**Name**: Zareen Farooqui
**Email**: zareenf@gmail.com
**IRC or IM networks/handle(s)**: zareen
**Web Page**: http://www.zareenfarooqui.com/
**Blog**: https://medium.com/zareen-farooqui
**Github**: https://github.com/zareenfarooqui
**Location**: Somerville, MA, USA
**Typical working hours**: M-F from 8am -5pm Eastern Standard Time
---
= Synopsis =
From my discussions with the Reading Department, the best way for me to contribute would be to work on 5 data analysis subprojects throughout the internship. This will allow me to gain a better understanding of various challenges and projects within the Wikimedia Foundation. The subprojects I would like to work on are below:
subproject 0: Report most frequent section titles on 5 largest Wikipedias - https://phabricator.wikimedia.org/T148260
subproject 1: Readership Metric Report - https://phabricator.wikimedia.org/T148261
subproject 2: Research Report on Wikipedia reader behavior (research question TBD so no Phabricator task created yet)

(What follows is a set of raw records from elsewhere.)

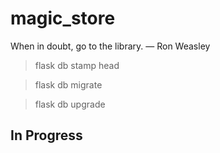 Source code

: # magic_store
When in doubt, go to the library. — Ron Weasley

>flask db stamp head

>flask db migrate

>flask db upgrade


## In Progress
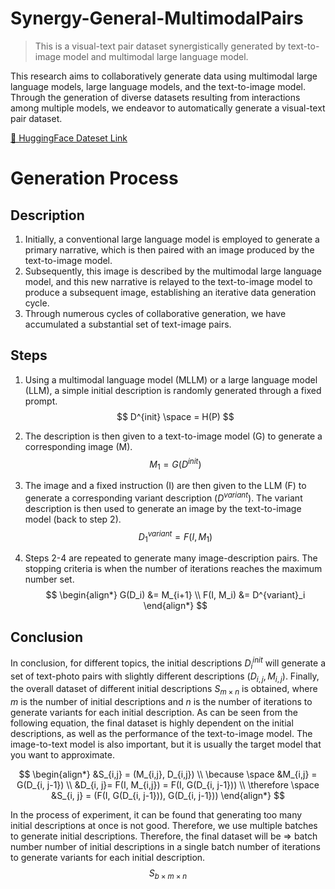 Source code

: # Synergy-General-MultimodalPairs
> This is a visual-text pair dataset synergistically generated by text-to-image model and multimodal large language model.

This research aims to collaboratively generate data using multimodal large language models, large language models, and the text-to-image model. Through the generation of diverse datasets resulting from interactions among multiple models, we endeavor to automatically generate a visual-text pair dataset.

[🤗 HuggingFace Dateset Link](https://huggingface.co/datasets/MaoXun/Synergy-General-MultimodalPairs)

# Generation Process
## Description
1. Initially, a conventional large language model is employed to generate a primary narrative, which is then paired with an image produced by the text-to-image model. 
2. Subsequently, this image is described by the multimodal large language model, and this new narrative is relayed to the text-to-image model to produce a subsequent image, establishing an iterative data generation cycle. 
3. Through numerous cycles of collaborative generation, we have accumulated a substantial set of text-image pairs.

## Steps
1. Using a multimodal language model (MLLM) or a large language model (LLM), a simple initial description is randomly generated through a fixed prompt.
$$ D^{init} \space = H(P) $$

2. The description is then given to a text-to-image model (G) to generate a corresponding image (M).
$$ M_1 = G(D^{init}) $$

3. The image and a fixed instruction (I) are then given to the LLM (F) to generate a corresponding variant description ($D^{variant}$). The variant description is then used to generate an image by the text-to-image model (back to step 2).
$$ D^{variant}_1 = F(I, M_1) $$

4. Steps 2-4 are repeated to generate many image-description pairs. The stopping criteria is when the number of iterations reaches the maximum number set.
$$ \begin{align*} 
    G(D_i) &= M_{i+1} \\
    F(I, M_i) &= D^{variant}_i 
\end{align*} $$

## Conclusion
In conclusion, for different topics, the initial descriptions $D_i^{init}$ will generate a set of text-photo pairs with slightly different descriptions ($D_{i,j}, M_{i,j}$). Finally, the overall dataset of different initial descriptions $S_{m\times n}$ is obtained, where $m$ is the number of initial descriptions and $n$ is the number of iterations to generate variants for each initial description. As can be seen from the following equation, the final dataset is highly dependent on the initial descriptions, as well as the performance of the text-to-image model. The image-to-text model is also important, but it is usually the target model that you want to approximate.

$$ \begin{align*} 
&S_{i,j} = (M_{i,j}, D_{i,j}) \\
\because \space &M_{i,j} = G(D_{i, j-1}) \\
&D_{i, j}= F(I, M_{i,j}) = F(I, G(D_{i, j-1})) \\
\therefore \space &S_{i, j} = (F(I, G(D_{i, j-1})), G(D_{i, j-1}))
\end{align*} $$

In the process of experiment, it can be found that generating too many initial descriptions at once is not good. Therefore, we use multiple batches to generate initial descriptions. Therefore, the final dataset will be ⇒ batch number number of initial descriptions in a single batch number of iterations to generate variants for each initial description.
$$S_{b \times m \times n}$$ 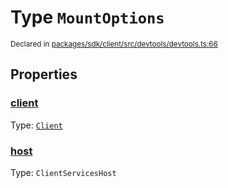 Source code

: # Type `MountOptions`
<sub>Declared in [packages/sdk/client/src/devtools/devtools.ts:66](https://github.com/dxos/dxos/blob/56c97ac85/packages/sdk/client/src/devtools/devtools.ts#L66)</sub>




## Properties
### [client](https://github.com/dxos/dxos/blob/56c97ac85/packages/sdk/client/src/devtools/devtools.ts#L67)
Type: <code>[Client](/api/@dxos/client/classes/Client)</code>




### [host](https://github.com/dxos/dxos/blob/56c97ac85/packages/sdk/client/src/devtools/devtools.ts#L68)
Type: <code>ClientServicesHost</code>





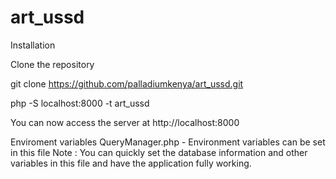 # art_ussd

Installation

Clone the repository

git clone https://github.com/palladiumkenya/art_ussd.git 



php -S localhost:8000 -t art_ussd

You can now access the server at http://localhost:8000

Enviroment variables QueryManager.php - Environment variables can be set in this file Note : You can quickly set the database information and other variables in this file and have the application fully working.
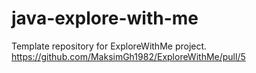 # java-explore-with-me
Template repository for ExploreWithMe project.
https://github.com/MaksimGh1982/ExploreWithMe/pull/5
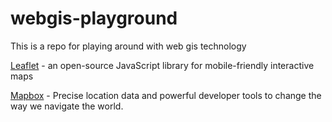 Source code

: # webgis-playground

This is a repo for playing around with web gis technology

[Leaflet](https://leafletjs.com) - an open-source JavaScript library for mobile-friendly interactive maps

[Mapbox](https://mapbox.com) - Precise location data and powerful developer tools to change the way we navigate the world.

subproject 3: Vet and Explore Readership Engagement Metric- https://phabricator.wikimedia.org/T148262
subproject 4: Vet and Explore Readership Retention Metric- https://phabricator.wikimedia.org/T148263
Subproject 0 will be an extension of my microtasks for the application process. Subproject 1 and 2 will provide valuable information to the Reading Department about reader behavior. Subprojects 3 and 4 will include contributing to the development and ongoing maintenance of the Reading Department's engagement and retention metrics.
**Possible Mentors**: Tilman Bayer, HaeB
**Possible Mentors**: Jon Katz, JonKatz
= Proposed Schedule and Deliverables =
The timeline below is a detailed outline of the subprojects I will complete during my Outreachy Internship with the Wikimedia Foundation. The timeline is approximate and will have to be adjusted throughout the internship as I learn more.
**October 17 - December 6 - Community Bonding [subproject 0]**
* Extend the microtask I’ve completed into a report on the most frequent article section titles in English, Spanish, German, Italian and French Wikipedia.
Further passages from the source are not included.